Overall median length of postoperative hospitalization was 27 days and did not differ significantly between malignant or benign cases (P=0.687). However, median postoperative ICU admission was significantly longer for patients with malignant disease (3 vs. 1 days; P=0.002). Median duration of procedures was 270 minutes with a range of 90 to 615 minutes. On average, procedures for malignant MCN did take longer, but the difference was not significant (P=0.398). Median time between established diagnosis of suspect pancreatic cyst and operation was 5 weeks.

Parameters associated with malignancy

Weight loss was the only clinical finding that was significantly associated with the presence of malignancy (P=0.01). Regarding laboratory findings, median lipase levels were lower in patients with malignant MCN. Median age was higher in patients with carcinomas. The difference was statistically significant but presented a high P value (P=0.046). Highly significant differences (P<0.001) between malignant and benign cases were observed for elevated CA19-9 (>27 U/mL) and CEA levels (>5 ng/mL). Goodness of fit for a model using tumor marker levels as a predictor for malignancy resulted in an area under the curve (AUC) of 0.942 for CA19-9, indicating an excellent fit, and an AUC of 0.842 for CEA, indicating a good fit. Routine laboratory thresholds for pathological values as described above demonstrated a sensitivity of 86.7% and specificity of 88.1% for CA19-9 and a sensitivity of 50% and specificity of 97. 8% for CEA (Figure 3).

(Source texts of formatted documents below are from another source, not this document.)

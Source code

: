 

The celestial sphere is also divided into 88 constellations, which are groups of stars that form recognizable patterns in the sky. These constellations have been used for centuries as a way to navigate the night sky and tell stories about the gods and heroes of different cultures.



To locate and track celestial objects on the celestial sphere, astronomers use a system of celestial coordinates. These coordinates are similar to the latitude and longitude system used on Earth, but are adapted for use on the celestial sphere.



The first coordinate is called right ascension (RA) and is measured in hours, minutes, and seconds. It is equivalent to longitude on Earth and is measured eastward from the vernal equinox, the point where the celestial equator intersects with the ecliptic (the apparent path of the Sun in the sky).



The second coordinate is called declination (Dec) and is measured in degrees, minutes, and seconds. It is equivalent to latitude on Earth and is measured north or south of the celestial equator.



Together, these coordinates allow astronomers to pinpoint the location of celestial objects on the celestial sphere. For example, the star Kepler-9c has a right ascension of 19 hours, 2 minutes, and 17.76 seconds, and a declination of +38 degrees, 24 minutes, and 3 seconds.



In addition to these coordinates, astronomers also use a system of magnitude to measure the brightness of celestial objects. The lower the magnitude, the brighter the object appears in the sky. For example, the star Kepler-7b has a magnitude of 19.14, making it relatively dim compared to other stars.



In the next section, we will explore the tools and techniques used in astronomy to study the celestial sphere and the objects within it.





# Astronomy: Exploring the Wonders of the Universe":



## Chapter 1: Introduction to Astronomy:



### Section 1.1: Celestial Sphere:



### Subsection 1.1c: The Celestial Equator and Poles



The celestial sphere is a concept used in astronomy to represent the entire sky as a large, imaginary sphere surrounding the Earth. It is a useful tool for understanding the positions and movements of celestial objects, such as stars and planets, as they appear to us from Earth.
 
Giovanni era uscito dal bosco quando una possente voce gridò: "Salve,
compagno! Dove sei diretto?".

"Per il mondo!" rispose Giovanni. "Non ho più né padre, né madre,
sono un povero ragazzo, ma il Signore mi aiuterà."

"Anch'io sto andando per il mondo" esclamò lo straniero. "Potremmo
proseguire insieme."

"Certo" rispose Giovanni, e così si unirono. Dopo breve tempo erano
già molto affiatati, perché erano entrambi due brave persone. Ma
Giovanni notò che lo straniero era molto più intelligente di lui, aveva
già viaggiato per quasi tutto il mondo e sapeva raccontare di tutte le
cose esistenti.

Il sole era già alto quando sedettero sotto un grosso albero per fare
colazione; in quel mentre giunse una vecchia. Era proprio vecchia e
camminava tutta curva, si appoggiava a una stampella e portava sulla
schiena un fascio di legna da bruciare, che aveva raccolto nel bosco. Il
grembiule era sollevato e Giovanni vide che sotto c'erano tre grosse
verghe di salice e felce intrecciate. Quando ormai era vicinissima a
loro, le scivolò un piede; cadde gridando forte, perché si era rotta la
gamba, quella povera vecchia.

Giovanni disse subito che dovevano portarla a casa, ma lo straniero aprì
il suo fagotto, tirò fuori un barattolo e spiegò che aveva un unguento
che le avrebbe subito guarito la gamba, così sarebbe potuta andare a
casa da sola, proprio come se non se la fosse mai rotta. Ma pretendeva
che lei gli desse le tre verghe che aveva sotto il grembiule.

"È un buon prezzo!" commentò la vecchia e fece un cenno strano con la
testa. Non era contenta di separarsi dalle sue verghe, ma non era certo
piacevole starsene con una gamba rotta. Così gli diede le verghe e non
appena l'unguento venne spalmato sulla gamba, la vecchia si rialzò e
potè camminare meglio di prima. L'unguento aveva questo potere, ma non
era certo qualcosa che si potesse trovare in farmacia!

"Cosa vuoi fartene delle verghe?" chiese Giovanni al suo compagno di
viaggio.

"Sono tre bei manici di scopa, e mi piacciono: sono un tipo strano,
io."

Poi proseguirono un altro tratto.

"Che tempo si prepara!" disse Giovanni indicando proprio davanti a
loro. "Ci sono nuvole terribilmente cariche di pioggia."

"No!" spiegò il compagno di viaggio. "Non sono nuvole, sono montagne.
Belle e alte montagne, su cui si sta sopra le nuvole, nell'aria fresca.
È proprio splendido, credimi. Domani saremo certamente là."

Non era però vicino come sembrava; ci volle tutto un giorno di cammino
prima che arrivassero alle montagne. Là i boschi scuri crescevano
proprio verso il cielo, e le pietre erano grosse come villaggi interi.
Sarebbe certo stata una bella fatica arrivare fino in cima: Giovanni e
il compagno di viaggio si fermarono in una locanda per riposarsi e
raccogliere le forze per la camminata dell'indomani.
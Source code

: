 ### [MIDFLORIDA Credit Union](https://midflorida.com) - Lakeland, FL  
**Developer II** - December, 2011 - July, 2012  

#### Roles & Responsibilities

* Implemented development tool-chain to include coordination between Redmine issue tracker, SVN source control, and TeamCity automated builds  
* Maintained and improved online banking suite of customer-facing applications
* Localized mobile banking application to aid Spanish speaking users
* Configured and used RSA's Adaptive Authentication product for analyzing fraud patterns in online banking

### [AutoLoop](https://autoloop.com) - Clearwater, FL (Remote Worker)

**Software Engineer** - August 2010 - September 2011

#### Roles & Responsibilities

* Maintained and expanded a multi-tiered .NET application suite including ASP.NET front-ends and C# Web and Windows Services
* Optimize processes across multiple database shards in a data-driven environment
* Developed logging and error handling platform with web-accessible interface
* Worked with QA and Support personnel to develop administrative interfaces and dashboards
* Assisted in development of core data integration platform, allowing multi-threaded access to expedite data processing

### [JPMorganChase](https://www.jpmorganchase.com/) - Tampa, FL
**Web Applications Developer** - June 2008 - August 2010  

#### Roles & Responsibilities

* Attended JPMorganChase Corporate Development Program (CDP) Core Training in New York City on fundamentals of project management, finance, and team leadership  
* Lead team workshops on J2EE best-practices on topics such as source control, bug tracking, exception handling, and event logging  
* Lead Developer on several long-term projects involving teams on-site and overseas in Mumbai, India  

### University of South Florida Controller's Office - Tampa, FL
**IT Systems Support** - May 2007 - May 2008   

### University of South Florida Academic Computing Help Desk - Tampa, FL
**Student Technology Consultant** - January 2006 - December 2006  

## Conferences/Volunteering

Figure 3 Receiver operating characteristic curves for preoperative CEA and CA19-9 levels as predictors of malignancy in MCN. AUC for CA19-9 is 0.942 and AUC for CEA is 0.842.

Binary logistic regression analysis confirmed weight loss, elevated CA19-9 and elevated CEA levels to be associated with malignant disease. Another clinical finding that showed a weaker association with malignancy was exocrine pancreatic insufficiency (P=0.034). Weight loss and elevated CA19-9 levels were also significant independent risk factors in multivariate analysis. Further results and P values are shown in Tables 2–4.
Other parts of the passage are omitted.